## [Aim of the task]
Transcribe every record as it stands and set the images aside.

(Dataset entries)
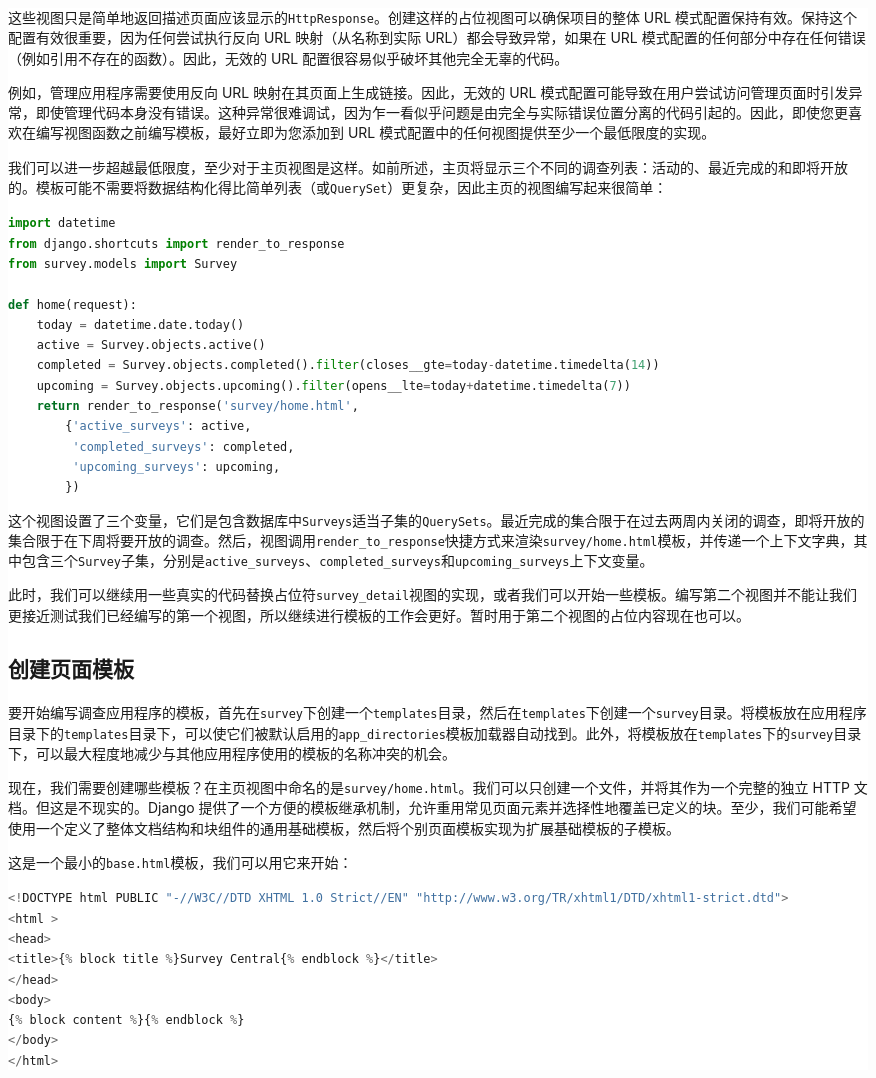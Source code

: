 这些视图只是简单地返回描述页面应该显示的`HttpResponse`。创建这样的占位视图可以确保项目的整体 URL 模式配置保持有效。保持这个配置有效很重要，因为任何尝试执行反向 URL 映射（从名称到实际 URL）都会导致异常，如果在 URL 模式配置的任何部分中存在任何错误（例如引用不存在的函数）。因此，无效的 URL 配置很容易似乎破坏其他完全无辜的代码。

例如，管理应用程序需要使用反向 URL 映射在其页面上生成链接。因此，无效的 URL 模式配置可能导致在用户尝试访问管理页面时引发异常，即使管理代码本身没有错误。这种异常很难调试，因为乍一看似乎问题是由完全与实际错误位置分离的代码引起的。因此，即使您更喜欢在编写视图函数之前编写模板，最好立即为您添加到 URL 模式配置中的任何视图提供至少一个最低限度的实现。

我们可以进一步超越最低限度，至少对于主页视图是这样。如前所述，主页将显示三个不同的调查列表：活动的、最近完成的和即将开放的。模板可能不需要将数据结构化得比简单列表（或`QuerySet`）更复杂，因此主页的视图编写起来很简单：

```py
import datetime 
from django.shortcuts import render_to_response 
from survey.models import Survey 

def home(request): 
    today = datetime.date.today() 
    active = Survey.objects.active() 
    completed = Survey.objects.completed().filter(closes__gte=today-datetime.timedelta(14)) 
    upcoming = Survey.objects.upcoming().filter(opens__lte=today+datetime.timedelta(7))
    return render_to_response('survey/home.html', 
        {'active_surveys': active, 
         'completed_surveys': completed, 
         'upcoming_surveys': upcoming, 
        })
```

这个视图设置了三个变量，它们是包含数据库中`Surveys`适当子集的`QuerySets`。最近完成的集合限于在过去两周内关闭的调查，即将开放的集合限于在下周将要开放的调查。然后，视图调用`render_to_response`快捷方式来渲染`survey/home.html`模板，并传递一个上下文字典，其中包含三个`Survey`子集，分别是`active_surveys`、`completed_surveys`和`upcoming_surveys`上下文变量。

此时，我们可以继续用一些真实的代码替换占位符`survey_detail`视图的实现，或者我们可以开始一些模板。编写第二个视图并不能让我们更接近测试我们已经编写的第一个视图，所以继续进行模板的工作会更好。暂时用于第二个视图的占位内容现在也可以。

## 创建页面模板

要开始编写调查应用程序的模板，首先在`survey`下创建一个`templates`目录，然后在`templates`下创建一个`survey`目录。将模板放在应用程序目录下的`templates`目录下，可以使它们被默认启用的`app_directories`模板加载器自动找到。此外，将模板放在`templates`下的`survey`目录下，可以最大程度地减少与其他应用程序使用的模板的名称冲突的机会。

现在，我们需要创建哪些模板？在主页视图中命名的是`survey/home.html`。我们可以只创建一个文件，并将其作为一个完整的独立 HTTP 文档。但这是不现实的。Django 提供了一个方便的模板继承机制，允许重用常见页面元素并选择性地覆盖已定义的块。至少，我们可能希望使用一个定义了整体文档结构和块组件的通用基础模板，然后将个别页面模板实现为扩展基础模板的子模板。

这是一个最小的`base.html`模板，我们可以用它来开始：

```py
<!DOCTYPE html PUBLIC "-//W3C//DTD XHTML 1.0 Strict//EN" "http://www.w3.org/TR/xhtml1/DTD/xhtml1-strict.dtd">
<html >
<head>
<title>{% block title %}Survey Central{% endblock %}</title>
</head>
<body>
{% block content %}{% endblock %}
</body>
</html>
```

## [Exercise answer]
Source code

: 这些视图只是简单地返回描述页面应该显示的`HttpResponse`。创建这样的占位视图可以确保项目的整体 URL 模式配置保持有效。保持这个配置有效很重要，因为任何尝试执行反向 URL 映射（从名称到实际 URL）都会导致异常，如果在 URL 模式配置的任何部分中存在任何错误（例如引用不存在的函数）。因此，无效的 URL 配置很容易似乎破坏其他完全无辜的代码。

例如，管理应用程序需要使用反向 URL 映射在其页面上生成链接。因此，无效的 URL 模式配置可能导致在用户尝试访问管理页面时引发异常，即使管理代码本身没有错误。这种异常很难调试，因为乍一看似乎问题是由完全与实际错误位置分离的代码引起的。因此，即使您更喜欢在编写视图函数之前编写模板，最好立即为您添加到 URL 模式配置中的任何视图提供至少一个最低限度的实现。

我们可以进一步超越最低限度，至少对于主页视图是这样。如前所述，主页将显示三个不同的调查列表：活动的、最近完成的和即将开放的。模板可能不需要将数据结构化得比简单列表（或`QuerySet`）更复杂，因此主页的视图编写起来很简单：

```py
import datetime 
from django.shortcuts import render_to_response 
from survey.models import Survey 

def home(request): 
    today = datetime.date.today() 
    active = Survey.objects.active() 
    completed = Survey.objects.completed().filter(closes__gte=today-datetime.timedelta(14)) 
    upcoming = Survey.objects.upcoming().filter(opens__lte=today+datetime.timedelta(7))
    return render_to_response('survey/home.html', 
        {'active_surveys': active, 
         'completed_surveys': completed, 
         'upcoming_surveys': upcoming, 
        })
```

这个视图设置了三个变量，它们是包含数据库中`Surveys`适当子集的`QuerySets`。最近完成的集合限于在过去两周内关闭的调查，即将开放的集合限于在下周将要开放的调查。然后，视图调用`render_to_response`快捷方式来渲染`survey/home.html`模板，并传递一个上下文字典，其中包含三个`Survey`子集，分别是`active_surveys`、`completed_surveys`和`upcoming_surveys`上下文变量。

此时，我们可以继续用一些真实的代码替换占位符`survey_detail`视图的实现，或者我们可以开始一些模板。编写第二个视图并不能让我们更接近测试我们已经编写的第一个视图，所以继续进行模板的工作会更好。暂时用于第二个视图的占位内容现在也可以。

## 创建页面模板

要开始编写调查应用程序的模板，首先在`survey`下创建一个`templates`目录，然后在`templates`下创建一个`survey`目录。将模板放在应用程序目录下的`templates`目录下，可以使它们被默认启用的`app_directories`模板加载器自动找到。此外，将模板放在`templates`下的`survey`目录下，可以最大程度地减少与其他应用程序使用的模板的名称冲突的机会。

现在，我们需要创建哪些模板？在主页视图中命名的是`survey/home.html`。我们可以只创建一个文件，并将其作为一个完整的独立 HTTP 文档。但这是不现实的。Django 提供了一个方便的模板继承机制，允许重用常见页面元素并选择性地覆盖已定义的块。至少，我们可能希望使用一个定义了整体文档结构和块组件的通用基础模板，然后将个别页面模板实现为扩展基础模板的子模板。

这是一个最小的`base.html`模板，我们可以用它来开始：

```py
<!DOCTYPE html PUBLIC "-//W3C//DTD XHTML 1.0 Strict//EN" "http://www.w3.org/TR/xhtml1/DTD/xhtml1-strict.dtd">
<html >
<head>
<title>{% block title %}Survey Central{% endblock %}</title>
</head>
<body>
{% block content %}{% endblock %}
</body>
</html>
```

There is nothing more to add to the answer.